## Record extracts
__________________________________________________

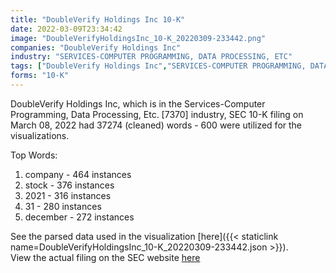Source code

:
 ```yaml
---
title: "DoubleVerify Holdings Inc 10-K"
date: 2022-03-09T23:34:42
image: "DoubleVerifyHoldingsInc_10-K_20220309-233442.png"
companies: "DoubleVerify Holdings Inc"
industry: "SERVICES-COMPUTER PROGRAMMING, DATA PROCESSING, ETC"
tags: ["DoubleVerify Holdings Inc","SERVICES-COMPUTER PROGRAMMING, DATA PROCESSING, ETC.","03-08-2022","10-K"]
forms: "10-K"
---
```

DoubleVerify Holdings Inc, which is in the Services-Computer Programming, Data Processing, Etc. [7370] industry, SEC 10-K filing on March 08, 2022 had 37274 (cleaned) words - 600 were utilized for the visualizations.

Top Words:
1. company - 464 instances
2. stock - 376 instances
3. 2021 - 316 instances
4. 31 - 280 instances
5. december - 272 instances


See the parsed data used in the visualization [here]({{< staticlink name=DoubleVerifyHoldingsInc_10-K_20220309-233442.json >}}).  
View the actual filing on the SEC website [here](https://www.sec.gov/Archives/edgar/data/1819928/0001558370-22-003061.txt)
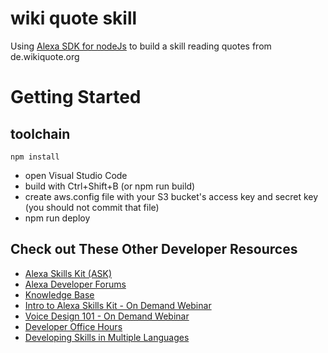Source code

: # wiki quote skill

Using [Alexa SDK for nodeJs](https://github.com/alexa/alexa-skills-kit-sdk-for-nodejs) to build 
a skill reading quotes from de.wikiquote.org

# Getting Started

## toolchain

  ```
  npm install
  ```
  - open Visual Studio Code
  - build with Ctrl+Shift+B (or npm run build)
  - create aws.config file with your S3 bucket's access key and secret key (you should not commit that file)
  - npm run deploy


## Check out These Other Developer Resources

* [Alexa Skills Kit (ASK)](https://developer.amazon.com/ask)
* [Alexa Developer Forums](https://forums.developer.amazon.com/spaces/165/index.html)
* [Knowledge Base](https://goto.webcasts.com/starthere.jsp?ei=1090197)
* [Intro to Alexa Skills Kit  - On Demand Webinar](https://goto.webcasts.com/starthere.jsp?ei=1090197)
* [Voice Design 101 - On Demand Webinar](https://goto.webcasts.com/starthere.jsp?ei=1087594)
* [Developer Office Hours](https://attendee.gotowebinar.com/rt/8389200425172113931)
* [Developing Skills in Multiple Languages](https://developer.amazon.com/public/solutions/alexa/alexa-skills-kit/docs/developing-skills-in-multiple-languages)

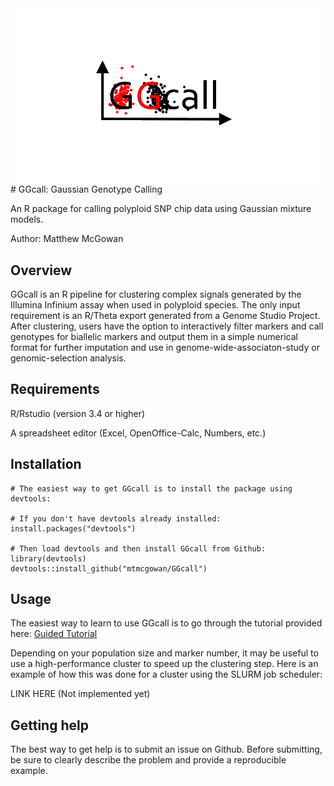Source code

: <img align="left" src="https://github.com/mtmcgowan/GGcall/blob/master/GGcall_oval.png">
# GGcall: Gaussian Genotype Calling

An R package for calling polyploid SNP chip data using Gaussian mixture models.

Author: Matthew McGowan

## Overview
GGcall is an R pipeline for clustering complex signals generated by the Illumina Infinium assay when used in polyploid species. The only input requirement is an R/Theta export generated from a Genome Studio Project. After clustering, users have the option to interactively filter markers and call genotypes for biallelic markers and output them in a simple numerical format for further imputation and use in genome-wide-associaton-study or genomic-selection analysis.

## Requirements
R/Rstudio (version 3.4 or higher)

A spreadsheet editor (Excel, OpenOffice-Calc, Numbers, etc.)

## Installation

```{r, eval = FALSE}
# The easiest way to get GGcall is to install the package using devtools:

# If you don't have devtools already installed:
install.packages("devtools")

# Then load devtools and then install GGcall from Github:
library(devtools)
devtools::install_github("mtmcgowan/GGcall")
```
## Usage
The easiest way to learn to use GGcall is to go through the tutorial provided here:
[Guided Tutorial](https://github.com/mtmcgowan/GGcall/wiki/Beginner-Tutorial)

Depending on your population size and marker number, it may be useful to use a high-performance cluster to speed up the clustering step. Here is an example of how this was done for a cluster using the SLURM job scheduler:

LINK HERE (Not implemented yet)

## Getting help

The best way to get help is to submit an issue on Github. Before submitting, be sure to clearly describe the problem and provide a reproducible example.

__________________________________________________

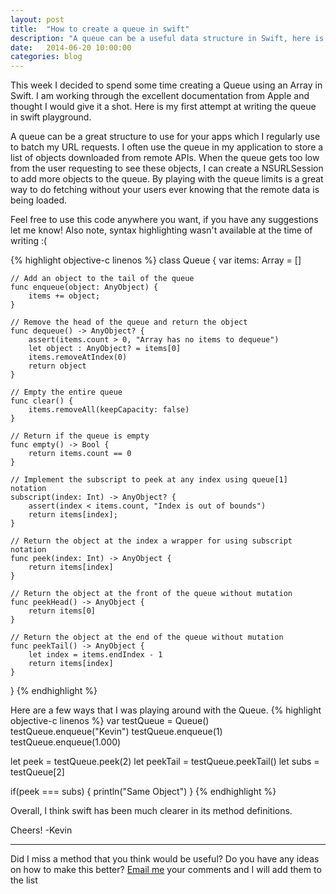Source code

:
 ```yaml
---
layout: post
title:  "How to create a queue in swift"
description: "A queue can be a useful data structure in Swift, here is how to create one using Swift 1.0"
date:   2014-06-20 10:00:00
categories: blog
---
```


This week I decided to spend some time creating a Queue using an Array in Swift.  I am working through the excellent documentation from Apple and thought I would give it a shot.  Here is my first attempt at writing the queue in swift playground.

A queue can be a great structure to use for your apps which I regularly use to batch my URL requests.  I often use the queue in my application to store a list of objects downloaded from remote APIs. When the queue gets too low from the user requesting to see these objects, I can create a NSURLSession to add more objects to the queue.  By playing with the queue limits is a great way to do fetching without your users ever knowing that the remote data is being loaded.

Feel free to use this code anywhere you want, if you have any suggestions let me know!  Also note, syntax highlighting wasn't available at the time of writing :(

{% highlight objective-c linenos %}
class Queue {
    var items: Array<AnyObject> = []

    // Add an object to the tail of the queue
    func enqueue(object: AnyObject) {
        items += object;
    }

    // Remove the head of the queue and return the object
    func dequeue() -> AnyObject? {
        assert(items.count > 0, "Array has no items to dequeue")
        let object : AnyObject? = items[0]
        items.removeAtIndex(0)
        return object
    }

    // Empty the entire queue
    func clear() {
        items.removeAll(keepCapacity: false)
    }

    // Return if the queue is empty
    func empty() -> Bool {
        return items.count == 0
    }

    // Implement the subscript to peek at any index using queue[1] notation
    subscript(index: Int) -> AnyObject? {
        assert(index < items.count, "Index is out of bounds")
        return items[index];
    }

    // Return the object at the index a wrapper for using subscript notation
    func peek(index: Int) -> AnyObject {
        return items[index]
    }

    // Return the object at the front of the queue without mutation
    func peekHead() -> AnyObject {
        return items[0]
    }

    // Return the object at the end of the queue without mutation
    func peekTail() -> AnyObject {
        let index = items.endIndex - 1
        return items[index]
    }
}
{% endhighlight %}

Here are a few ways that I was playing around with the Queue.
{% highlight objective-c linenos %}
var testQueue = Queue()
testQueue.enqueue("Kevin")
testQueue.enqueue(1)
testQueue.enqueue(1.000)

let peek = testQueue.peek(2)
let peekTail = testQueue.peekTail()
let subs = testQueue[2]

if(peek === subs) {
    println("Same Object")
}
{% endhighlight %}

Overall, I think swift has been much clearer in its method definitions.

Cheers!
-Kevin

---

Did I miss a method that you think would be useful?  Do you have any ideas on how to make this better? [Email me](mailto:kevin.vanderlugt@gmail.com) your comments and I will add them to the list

__________________________________________________

## Task details
A verbatim transcription is needed of the lines above, starting at the line with "DoubleVerify Holdings Inc, which" and ending at the line with "See the parsed", both included, and of nothing else.

## Output below
DoubleVerify Holdings Inc, which is in the Services-Computer Programming, Data Processing, Etc. [7370] industry, SEC 10-K filing on March 08, 2022 had 37274 (cleaned) words - 600 were utilized for the visualizations.

Top Words:
1. company - 464 instances
2. stock - 376 instances
3. 2021 - 316 instances
4. 31 - 280 instances
5. december - 272 instances


See the parsed data used in the visualization [here]({{< staticlink name=DoubleVerifyHoldingsInc_10-K_20220309-233442.json >}}).  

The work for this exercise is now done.